Continuous or discontinuous?

 A pendulum clock records and measures time in a discontinuous fashion: you can actually see, or hear, the minute or second hand flicking from one position to another. And if we have an oscillating mechanism such as a quartz crystal, we take the extreme positions of the cycle which comes to the same thing.
However, this schema is not so evident if we consider ‘natural’ clocks such as sundials which are based on the apparent continuous movement of the sun. Hence the familiar image of time as a river which never stops flowing. Newton viewed time in this way which is why he analysed motion in terms of ‘fluxions’, or ‘flowings’. Because of Calculus, which Newton invented, it is the continuous approach which has overwhelmingly prevailed in the West. But a perpetually moving object, or one perceived as such, is useless for timekeeping: we always have to home in on specific recurring configurations such as the longest or shortest shadow cast. We have to freeze time, as it were, if we wish to measure temporal intervals.

Event time

The view of time as something flowing and indivisible is at odds with our intuition that our lives consist of a succession  of moments with a unique orientation, past to future, actual to hypothetical. Science disapproves of the latter common sense schema but is powerless to erase it from our thoughts and feelings: clearly the past/present/future schema is hard-wired and will not go away.
If we dispense with continuity, we can also get rid of  ‘infinite divisibility’ and so we arrive at the notion, found in certain early Buddhist thinkers, that there is a minimum temporal interval, the ksana. It is only recently that physicists have even considered the possibility that time  is ‘grainy’, that there might be ‘atoms of time’, sometimes called chronons. Now, within a minimal temporal interval, there would be no possible change of state and, on this view, physical reality decomposes into a succession of ‘ultimate events’ occupying  minimal locations in space/time with gaps between these locations. In effect, the world becomes a large (but not infinite) collection of interconnected cinema shows proceeding at different rates.

Joining forces with time 

The so-called ‘arrow of time’ is simply the replacement of one localized moment by another and the procedure is one-way because, once a given event has occurred, there is no way that it can be ‘de-occurred’. Awareness of this gives rise to anxiety ― “the moving finger writes, and having writ/ Moves on, nor all thy piety or wit/Can lure it back to cancel half a line….”  Most religious, philosophic and even scientific systems attempt to allay this anxiety by proposing a domain that is not subject to succession, is ‘beyond time’. Thus Plato and Christianity, the West’s favoured religion. And even if we leave aside General Relativity, practically all contemporary scientists have a fervent belief in the “laws of physics” which are changeless and in effect wholly transcendent.
Eastern systems of thought tend to take a different approach. Instead of trying desperately to hold on to things such as this moment, this person, this self, Buddhism invites us to  ‘let go’ and cease to cling to anything. Taoism goes even further, encouraging us to find fulfilment and happiness by identifying completely with the flux of time-bound existence and its inherent aimlessness. The problem with this approach is, however, that it is not clear how to avoid simply becoming a helpless victim of circumstance. The essentially passive approach to life seemingly needs to be combined with close attention and discrimination ― in Taoist terms, Not-Doing must be combined with Doing.
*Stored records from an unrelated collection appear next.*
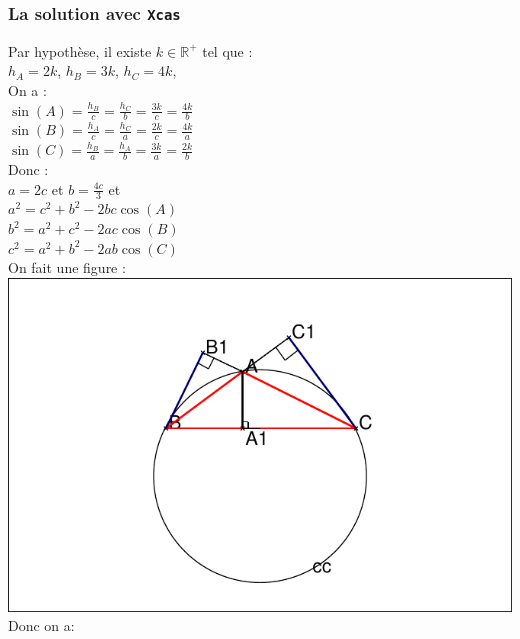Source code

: \documentclass[a4paper,11pt]{book}
\newcommand{\R}{{\mathbb{R}}}
\begin{document}
\subsubsection{La solution avec {\tt Xcas}}
Par hypoth\`ese, il existe $k\in \R^+$ tel que :\\
$h_A=2k$, $h_B=3k$, $h_C=4k$,\\
On a :\\
$\displaystyle \sin(A)=\frac{h_B}{c}=\frac{h_C}{b}=\frac{3k}{c}=\frac{4k}{b}$\\
$\displaystyle \sin(B)=\frac{h_A}{c}=\frac{h_C}{a}=\frac{2k}{c}=\frac{4k}{a}$\\
$\displaystyle \sin(C)=\frac{h_B}{a}=\frac{h_A}{b}=\frac{3k}{a}=\frac{2k}{b}$\\
Donc :\\
$a=2c$ et $b=\frac{4c}{3}$ et\\
$a^2=c^2+b^2-2bc\cos(A)$ \\
$b^2=a^2+c^2-2ac\cos(B)$ \\
$c^2=a^2+b^2-2ab\cos(C)$ \\
On fait une figure  :\\
\includegraphics[width=\textwidth]{baceinst0}\\
Donc on a:
\end{document}
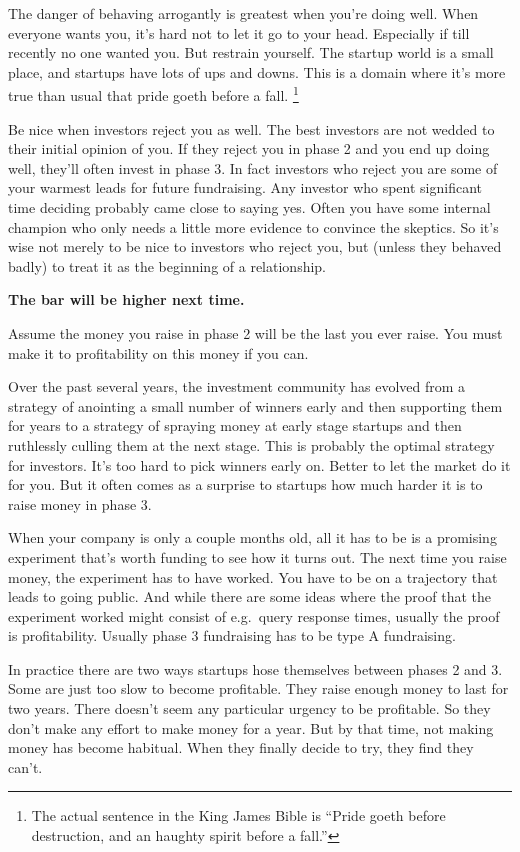 The danger of behaving arrogantly is greatest when you're doing well.
When everyone wants you, it's hard not to let it go to your head.
Especially if till recently no one wanted you. But restrain yourself.
The startup world is a small place, and startups have lots of ups and
downs. This is a domain where it's more true than usual that pride goeth
before a fall. \footnote{The actual sentence in the King James Bible is ``Pride goeth
before destruction, and an haughty spirit before a fall.''}

Be nice when investors reject you as well. The best investors are not
wedded to their initial opinion of you. If they reject you in phase 2
and you end up doing well, they'll often invest in phase 3. In fact
investors who reject you are some of your warmest leads for future
fundraising. Any investor who spent significant time deciding probably
came close to saying yes. Often you have some internal champion who only
needs a little more evidence to convince the skeptics. So it's wise not
merely to be nice to investors who reject you, but (unless they behaved
badly) to treat it as the beginning of a relationship.

\textbf{The bar will be higher next time.}

Assume the money you raise in phase 2 will be the last you ever raise.
You must make it to profitability on this money if you can.

Over the past several years, the investment community has evolved from a
strategy of anointing a small number of winners early and then
supporting them for years to a strategy of spraying money at early stage
startups and then ruthlessly culling them at the next stage. This is
probably the optimal strategy for investors. It's too hard to pick
winners early on. Better to let the market do it for you. But it often
comes as a surprise to startups how much harder it is to raise money in
phase 3.

When your company is only a couple months old, all it has to be is a
promising experiment that's worth funding to see how it turns out. The
next time you raise money, the experiment has to have worked. You have
to be on a trajectory that leads to going public. And while there are
some ideas where the proof that the experiment worked might consist of
e.g.~query response times, usually the proof is profitability. Usually
phase 3 fundraising has to be type A fundraising.

In practice there are two ways startups hose themselves between phases 2
and 3. Some are just too slow to become profitable. They raise enough
money to last for two years. There doesn't seem any particular urgency
to be profitable. So they don't make any effort to make money for a
year. But by that time, not making money has become habitual. When they
finally decide to try, they find they can't.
Note 1 And if we start playing with the idea that  not only the events but my perception of them as successive is already ‘out there’, we soon get involved in infinite regress.



Galileo’s Ship

 It was Galileo who opened up the whole subject of ‘inertial frames’ and ‘relativity’, which has turned out to be of the utmost importance in physics. Nonetheless, he does not actually use the term ‘inertial frame’ or formulate a ‘Principle of Relativity’ as such.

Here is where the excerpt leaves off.